_What the exercise asks_: The data below holds a line containing "3 main goals:</b></p>" and a line containing "Searching and Filtering Mechanisms"; please quote exactly those two lines and every line between them, and nothing else.

Content starts

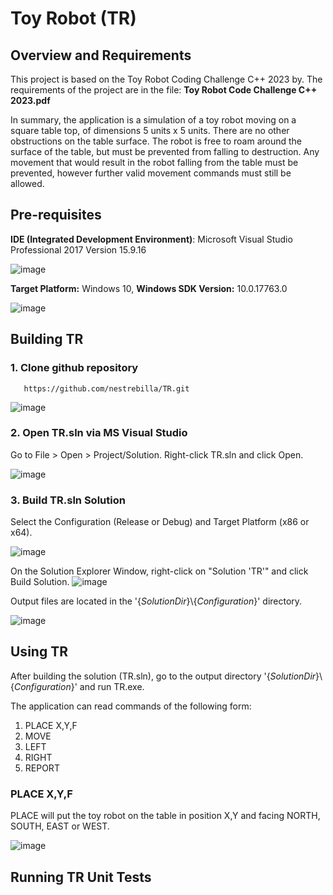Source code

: # Toy Robot (TR)

## Overview and Requirements

This project is based on the Toy Robot Coding Challenge C++ 2023 by. The requirements of the project are in the file: **Toy Robot Code Challenge C++ 2023.pdf**

In summary, the application is a simulation of a toy robot moving on a square table top, of dimensions 5 units x 5 units. There are no other obstructions on the table surface. The robot is free to roam around the surface of the table, but must be prevented from falling to destruction. Any movement that would result in the robot falling from the table must be prevented, however further valid movement commands must still be allowed.

## Pre-requisites

**IDE (Integrated Development Environment)**: Microsoft Visual Studio Professional 2017 Version 15.9.16

![image](https://user-images.githubusercontent.com/57872874/236676380-da8e731f-b292-4b67-bd67-af8e64ecb165.png)


**Target Platform:** Windows 10, **Windows SDK Version:** 10.0.17763.0

![image](https://user-images.githubusercontent.com/57872874/236676474-d91c8634-b565-4395-b29d-0c998404af31.png)



## Building TR

### 1. Clone github repository
       https://github.com/nestrebilla/TR.git

![image](https://user-images.githubusercontent.com/57872874/236677885-0cbd23af-c2b2-43fa-8e46-8835095ef482.png)

### 2. Open TR.sln via MS Visual Studio

Go to File > Open > Project/Solution. Right-click TR.sln and click Open.

![image](https://user-images.githubusercontent.com/57872874/236678287-a01d716f-e472-4548-9535-085e938da34c.png)

### 3. Build TR.sln Solution

Select the Configuration (Release or Debug) and Target Platform (x86 or x64).

![image](https://user-images.githubusercontent.com/57872874/236678649-219d7de6-3124-4760-b17f-2dbfe1a5e863.png)

On the Solution Explorer Window, right-click on "Solution 'TR'" and click Build Solution.
![image](https://user-images.githubusercontent.com/57872874/236678749-89c01ab7-76ac-48b7-bf9b-f5bd0dfda148.png)

Output files are located in the '{_SolutionDir_}\\{_Configuration_}' directory.

![image](https://user-images.githubusercontent.com/57872874/236678986-b530e6b9-20b0-4206-b966-51c904ae8a80.png)


## Using TR 

After building the solution (TR.sln), go to the output directory '{_SolutionDir_}\\{_Configuration_}' and run TR.exe.

The application can read commands of the following form:
1. PLACE X,Y,F
2. MOVE
3. LEFT
4. RIGHT
5. REPORT

### PLACE X,Y,F

PLACE will put the toy robot on the table in position X,Y and facing NORTH, SOUTH, EAST or WEST.

![image](https://user-images.githubusercontent.com/57872874/236679743-9995a5c8-c891-4524-9ef1-9c0ed021ce0e.png)



## Running TR Unit Tests
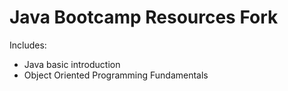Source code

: # Java Bootcamp Resources Fork

Includes: 
- Java basic introduction
- Object Oriented Programming Fundamentals
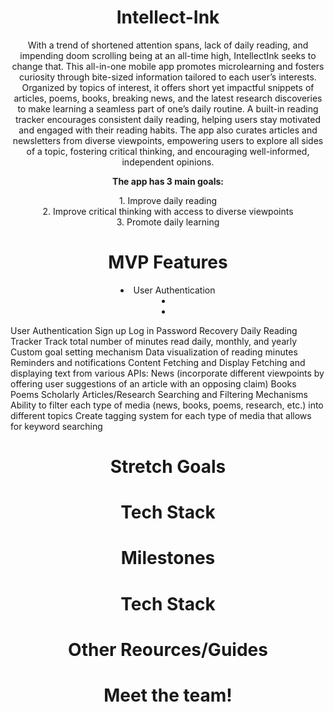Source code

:  <h1 align="center">Intellect-Ink</h1>

<p align="center"> With a trend of shortened attention spans, lack of daily reading, and impending doom scrolling being at an all-time high, IntellectInk seeks to change that. This all-in-one mobile app promotes microlearning and fosters curiosity through bite-sized information tailored to each user’s interests. Organized by topics of interest, it offers short yet impactful snippets of articles, poems, books, breaking news, and the latest research discoveries to make learning a seamless part of one’s daily routine. A built-in reading tracker encourages consistent daily reading, helping users stay motivated and engaged with their reading habits. The app also curates articles and newsletters from diverse viewpoints, empowering users to explore all sides of a topic, fostering critical thinking, and encouraging well-informed, independent opinions.</p>


<p align="center"><b>The app has 3 main goals:</b></p>

<div align="center">
    1. Improve daily reading <br>
    2. Improve critical thinking with access to diverse viewpoints <br>
    3. Promote daily learning
</div>

<h1 align="center">MVP Features</h1>

<div align="center">
  <li>User Authentication </li>
  <li></li>
  <li></li>
</div> 

User Authentication 
Sign up 
Log in
Password Recovery 
Daily Reading Tracker
Track total number of minutes read daily, monthly, and yearly 
Custom goal setting mechanism 
Data visualization of reading minutes 
Reminders and notifications 
Content Fetching and Display 
Fetching and displaying text from various APIs: 
News (incorporate different viewpoints by offering user suggestions of an article with an opposing claim) 
Books
Poems 
Scholarly Articles/Research 
Searching and Filtering Mechanisms 
Ability to filter each type of media (news, books, poems, research, etc.) into different topics 
Create tagging system for each type of media that allows for keyword searching 


<h1 align="center">Stretch Goals</h1>

<h1 align="center">Tech Stack</h1>

<h1 align="center">Milestones</h1>

<h1 align="center">Tech Stack</h1>

<h1 align="center">Other Reources/Guides</h1>

<h1 align="center">Meet the team!</h1>
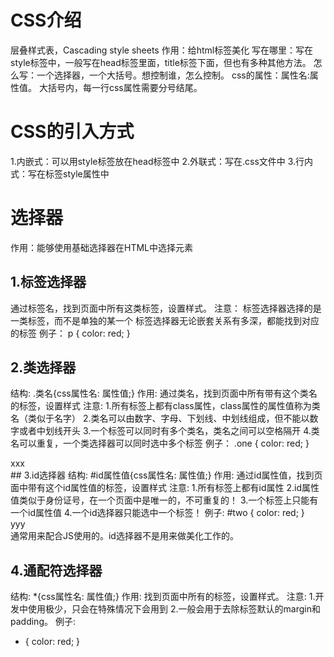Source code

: # CSS介绍
层叠样式表，Cascading style sheets
作用：给html标签美化
写在哪里：写在style标签中，一般写在head标签里面，title标签下面，但也有多种其他方法。
怎么写：一个选择器，一个大括号。想控制谁，怎么控制。
css的属性：属性名:属性值。
大括号内，每一行css属性需要分号结尾。

# CSS的引入方式
1.内嵌式：可以用style标签放在head标签中
2.外联式：写在.css文件中
3.行内式：写在标签style属性中


# 选择器
作用：能够使用基础选择器在HTML中选择元素
## 1.标签选择器
通过标签名，找到页面中所有这类标签，设置样式。
注意：
标签选择器选择的是一类标签，而不是单独的某一个
标签选择器无论嵌套关系有多深，都能找到对应的标签
例子：
p {
    color: red;
}
## 2.类选择器
结构: .类名{css属性名: 属性值;}
作用: 通过类名，找到页面中所有带有这个类名的标签，设置样式
注意:
1.所有标签上都有class属性，class属性的属性值称为类名（类似于名字）
2.类名可以由数字、字母、下划线、中划线组成，但不能以数字或者中划线开头
3.一个标签可以同时有多个类名，类名之间可以空格隔开
4.类名可以重复，一个类选择器可以同时选中多个标签
例子：
.one {
    color: red;
}
<div class="one">xxx</div>
## 3.id选择器
结构: #id属性值{css属性名: 属性值;}
作用: 通过id属性值，找到页面中带有这个id属性值的标签，设置样式
注意:
1.所有标签上都有id属性
2.id属性值类似于身份证号，在一个页面中是唯一的，不可重复的！
3.一个标签上只能有一个id属性值
4.一个id选择器只能选中一个标签！
例子:
#two {
    color: red;
}
<div id="two">yyy</div>
通常用来配合JS使用的。id选择器不是用来做美化工作的。

## 4.通配符选择器
结构: *{css属性名: 属性值;}
作用: 找到页面中所有的标签，设置样式。
注意:
1.开发中使用极少，只会在特殊情况下会用到
2.一般会用于去除标签默认的margin和padding。
例子:
* {
   color: red;
}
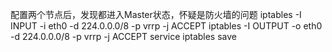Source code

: 配置两个节点后，发现都进入Master状态，怀疑是防火墙的问题
iptables -I INPUT -i eth0 -d 224.0.0.0/8 -p vrrp -j ACCEPT
iptables -I OUTPUT -o eth0 -d 224.0.0.0/8 -p vrrp -j ACCEPT
service iptables save
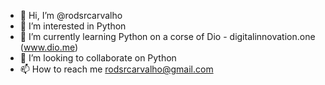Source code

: - 👋 Hi, I’m @rodsrcarvalho
- 👀 I’m interested in Python
- 🌱 I’m currently learning Python on a corse of Dio - digitalinnovation.one (www.dio.me)
- 💞️ I’m looking to collaborate on Python
- 📫 How to reach me rodsrcarvalho@gmail.com

<!---
rodsrcarvalho/rodsrcarvalho is a ✨ special ✨ repository because its `README.md` (this file) appears on your GitHub profile.
You can click the Preview link to take a look at your changes.
--->
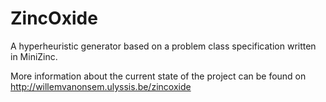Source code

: ZincOxide
=========
A hyperheuristic generator based on a problem class specification written in MiniZinc.

More information about the current state of the project can be found on http://willemvanonsem.ulyssis.be/zincoxide
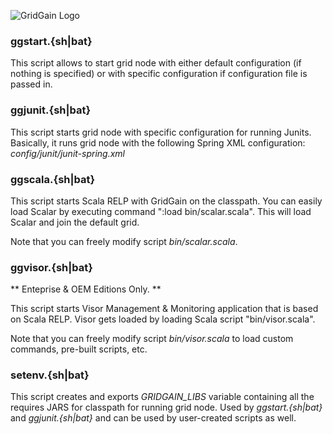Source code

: ![GridGain Logo](http://www.gridgain.com/images/logo/logo_mid.png "GridGain Logo")

### ggstart.{sh|bat}
This script allows to start grid node with either default configuration
(if nothing is specified) or with specific configuration if configuration
file is passed in.

### ggjunit.{sh|bat}
This script starts grid node with specific configuration for running Junits.
Basically, it runs grid node with the following Spring XML configuration:
*config/junit/junit-spring.xml*

### ggscala.{sh|bat}
This script starts Scala RELP with GridGain on the classpath. You can easily 
load Scalar by executing command ":load bin/scalar.scala". This will load
Scalar and join the default grid. 
    
Note that you can freely modify script *bin/scalar.scala*.

### ggvisor.{sh|bat}
** Enteprise & OEM Editions Only. **

This script starts Visor Management & Monitoring application that is based on
Scala RELP. Visor gets loaded by loading Scala script "bin/visor.scala". 
   
Note that you can freely modify script *bin/visor.scala* to load custom commands,
pre-built scripts, etc.

### setenv.{sh|bat}
This script creates and exports *GRIDGAIN_LIBS* variable containing all the
requires JARS for classpath for running grid node. Used by *ggstart.{sh|bat}*
and *ggjunit.{sh|bat}* and can be used by user-created scripts as well.


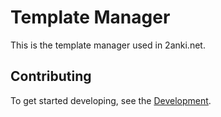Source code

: # Template Manager

This is the template manager used in 2anki.net.

## Contributing

To get started developing, see the [Development](./docs/dev.md).
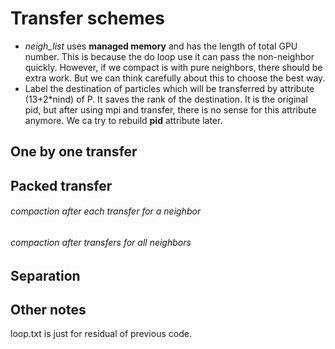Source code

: # Transfer schemes
* *neigh_list* uses **managed memory** and has the length of total GPU number. This is because the do loop use it can pass the non-neighbor quickly. However, if we compact is with pure neighbors, there should be extra work. But we can think carefully about this to choose the best way.  
* Label the destination of particles which will be transferred by attribute (13+2\*nind) of P. It saves the rank of the destination. It is the original pid, but after using mpi and transfer, there is no sense for this attribute anymore. We ca try to rebuild **pid** attribute later.  
## One by one transfer
## Packed transfer
###### compaction after each transfer for a neighbor
###### compaction after transfers for all neighbors
## Separation
## Other notes
loop.txt is just for residual of previous code.

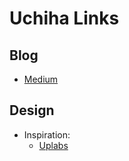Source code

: # Uchiha Links

## Blog
* [Medium](https://medium.com/)

## Design
* Inspiration: 
  * [Uplabs](https://www.uplabs.com/)
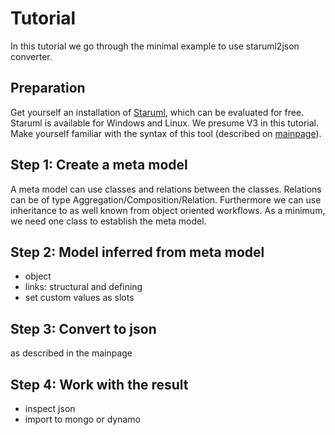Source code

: # Tutorial

In this tutorial we go through the minimal example to use staruml2json converter.

## Preparation
Get yourself an installation of [Staruml](http://staruml.io/), which can be evaluated for free. Staruml is available for Windows and Linux. We presume V3 in this tutorial. <br>
Make yourself familiar with the syntax of this tool (described on [mainpage](https://github.com/TUMFTM/Staruml2json)).

## Step 1: Create a meta model
A meta model can use classes and relations between the classes. Relations can be of type Aggregation/Composition/Relation. Furthermore we can use inheritance to as well known from object oriented workflows.
As a minimum, we need one class to establish the meta model.

## Step 2: Model inferred from meta model
- object
- links: structural and defining
- set custom values as slots

## Step 3: Convert to json
as described in the mainpage

## Step 4: Work with the result
- inspect json
- import to mongo or dynamo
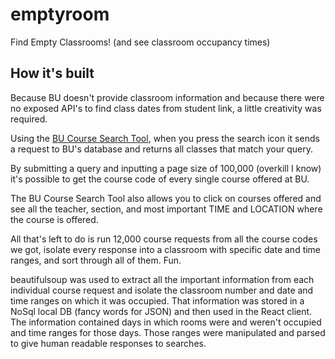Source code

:# emptyroom

Find Empty Classrooms! (and see classroom occupancy times)

## How it's built

Because BU doesn't provide classroom information and because there were no exposed API's to find class dates from student link, a little creativity was required. 

Using the [BU Course Search Tool](https://www.bu.edu/phpbin/course-search/), when you press the search icon it sends a request to BU's database and returns all classes that match your query. 

By submitting a query and inputting a page size of 100,000 (overkill I know) it's possible to get the course code of every single course offered at BU. 

The BU Course Search Tool also allows you to click on courses offered and see all the teacher, section, and most important TIME and LOCATION where the course is offered. 

All that's left to do is run 12,000 course requests from all the course codes we got, isolate every response into a classroom with specific date and time ranges, and sort through all of them. Fun. 

beautifulsoup was used to extract all the important information from each individual course request and isolate the classroom number and date and time ranges on which it was occupied. That information was stored in a NoSql local DB (fancy words for JSON) and then used in the React client. The information contained days in which rooms were and weren't occupied and time ranges for those days. Those ranges were manipulated and parsed to give human readable responses to searches. 
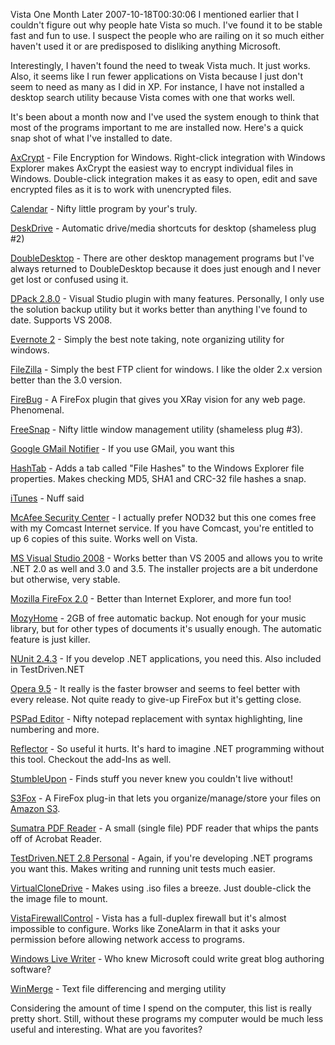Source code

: Vista One Month Later
2007-10-18T00:30:06
I mentioned earlier that I couldn't figure out why people hate Vista so much. I've found it to be stable fast and fun to use. I suspect the people who are railing on it so much either haven't used it or are predisposed to disliking anything Microsoft.

Interestingly, I haven't found the need to tweak Vista much. It just works. Also, it seems like I run fewer applications on Vista because I just don't seem to need as many as I did in XP. For instance, I have not installed a desktop search utility because Vista comes with one that works well.

It's been about a month now and I've used the system enough to think that most of the programs important to me are installed now. Here's a quick snap shot of what I've installed to date. 

[AxCrypt](http://www.axantum.com/AxCrypt/) - File Encryption for Windows. Right-click integration with Windows Explorer makes AxCrypt the easiest way to encrypt individual files in Windows. Double-click integration makes it as easy to open, edit and save encrypted files as it is to work with unencrypted files.

[Calendar](/calendar) - Nifty little program by your's truly.

[DeskDrive](/deskdrive) - Automatic drive/media shortcuts for desktop (shameless plug #2)

[DoubleDesktop](http://www.fatfreesoft.com/2desk.php) - There are other desktop management programs but I've always returned to DoubleDesktop because it does just enough and I never get lost or confused using it.

[DPack 2.8.0](http://www.usysware.com/dpack/) - Visual Studio plugin with many features. Personally, I only use the solution backup utility but it works better than anything I've found to date. Supports VS 2008.

[Evernote 2](http://www.evernote.com/en/) - Simply the best note taking, note organizing utility for windows.

[FileZilla](http://filezilla-project.org/) - Simply the best FTP client for windows. I like the older 2.x version better than the 3.0 version.

[FireBug](https://addons.mozilla.org/en-US/firefox/addon/1843) - A FireFox plugin that gives you XRay vision for any web page. Phenomenal.

[FreeSnap](/freesnap) - Nifty little window management utility (shameless plug #3).

[Google GMail Notifier](http://toolbar.google.com/gmail-helper/notifier_windows.html) - If you use GMail, you want this

[HashTab](http://www.beeblebrox.org/hashtab/) - Adds a tab called "File Hashes" to the Windows Explorer file properties. Makes checking MD5, SHA1 and CRC-32 file hashes a snap.

[iTunes](http://www.apple.com/itunes/) - Nuff said

[McAfee Security Center](http://security.comcast.net/) - I actually prefer NOD32 but this one comes free with my Comcast Internet service. If you have Comcast, you're entitled to up 6 copies of this suite. Works well on Vista.

[MS Visual Studio 2008](http://msdn2.microsoft.com/en-us/vstudio/aa700831.aspx) - Works better than VS 2005 and allows you to write .NET 2.0 as well and 3.0 and 3.5. The installer projects are a bit underdone but otherwise, very stable.

[Mozilla FireFox 2.0](http://www.mozilla.com/en-US/firefox/) - Better than Internet Explorer, and more fun too!

[MozyHome](http://mozy.com/) - 2GB of free automatic backup. Not enough for your music library, but for other types of documents it's usually enough. The automatic feature is just killer.

[NUnit 2.4.3](http://www.nunit.org/) - If you develop .NET applications, you need this. Also included in TestDriven.NET

[Opera 9.5](http://www.opera.com/) - It really is the faster browser and seems to feel better with every release. Not quite ready to give-up FireFox but it's getting close.

[PSPad Editor](http://www.pspad.com/) - Nifty notepad replacement with syntax highlighting, line numbering and more.

[Reflector](http://www.aisto.com/roeder/dotnet/) - So useful it hurts. It's hard to imagine .NET programming without this tool. Checkout the add-Ins as well.

[StumbleUpon](http://www.stumbleupon.com/) - Finds stuff you never knew you couldn't live without!

[S3Fox](https://addons.mozilla.org/en-US/firefox/addon/3247) - A FireFox plug-in that lets you organize/manage/store your files on [Amazon S3](http://www.amazon.com/gp/browse.html?node=16427261). 

[Sumatra PDF Reader](http://blog.kowalczyk.info/software/sumatrapdf/) - A small (single file) PDF reader that whips the pants off of Acrobat Reader.

[TestDriven.NET 2.8 Personal](http://www.testdriven.net/) - Again, if you're developing .NET programs you want this. Makes writing and running unit tests much easier.

[VirtualCloneDrive](http://www.slysoft.com/en/virtual-clonedrive.html) - Makes using .iso files a breeze. Just double-click the the image file to mount.

[VistaFirewallControl](http://www.sphinx-soft.com/Vista/) - Vista has a full-duplex firewall but it's almost impossible to configure. Works like ZoneAlarm in that it asks your permission before allowing network access to programs.

[Windows Live Writer](http://www.techcrunch.com/2006/08/13/windows-live-writer/) - Who knew Microsoft could write great blog authoring software?

[WinMerge](http://winmerge.org/) - Text file differencing and merging utility

Considering the amount of time I spend on the computer, this list is really pretty short. Still, without these programs my computer would be much less useful and interesting. What are you favorites?
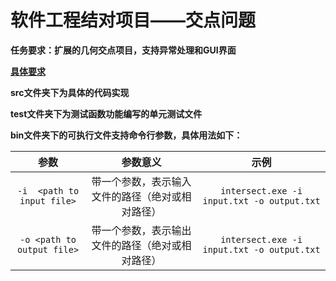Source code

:# 软件工程结对项目——交点问题

**任务要求：扩展的几何交点项目，支持异常处理和GUI界面**

[**具体要求**](https://edu.cnblogs.com/campus/buaa/BUAA_SE_2020_LJ/homework/10466)

**src文件夹下为具体的代码实现**

**test文件夹下为测试函数功能编写的单元测试文件**

**bin文件夹下的可执行文件支持命令行参数，具体用法如下：**

|            参数            |                     参数意义                     |                    示例                    |
| :------------------------: | :----------------------------------------------: | :----------------------------------------: |
| `-i  <path to input file>` | 带一个参数，表示输入文件的路径（绝对或相对路径） | `intersect.exe -i input.txt -o output.txt` |
| `-o <path to output file>` | 带一个参数，表示输出文件的路径（绝对或相对路径） | `intersect.exe -i input.txt -o output.txt` |


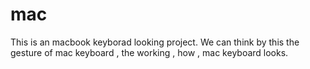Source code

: # mac

This is an macbook keyborad looking project. We can think by this the gesture of mac keyboard , the working , how , mac keyboard looks.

Content ends

_The answer_:
<p align="center"><b>The app has 3 main goals:</b></p>

<div align="center">
    1. Improve daily reading <br>
    2. Improve critical thinking with access to diverse viewpoints <br>
    3. Promote daily learning
</div>

<h1 align="center">MVP Features</h1>

<div align="center">
  <li>User Authentication </li>
  <li></li>
  <li></li>
</div> 

User Authentication 
Sign up 
Log in
Password Recovery 
Daily Reading Tracker
Track total number of minutes read daily, monthly, and yearly 
Custom goal setting mechanism 
Data visualization of reading minutes 
Reminders and notifications 
Content Fetching and Display 
Fetching and displaying text from various APIs: 
News (incorporate different viewpoints by offering user suggestions of an article with an opposing claim) 
Books
Poems 
Scholarly Articles/Research 
Searching and Filtering Mechanisms 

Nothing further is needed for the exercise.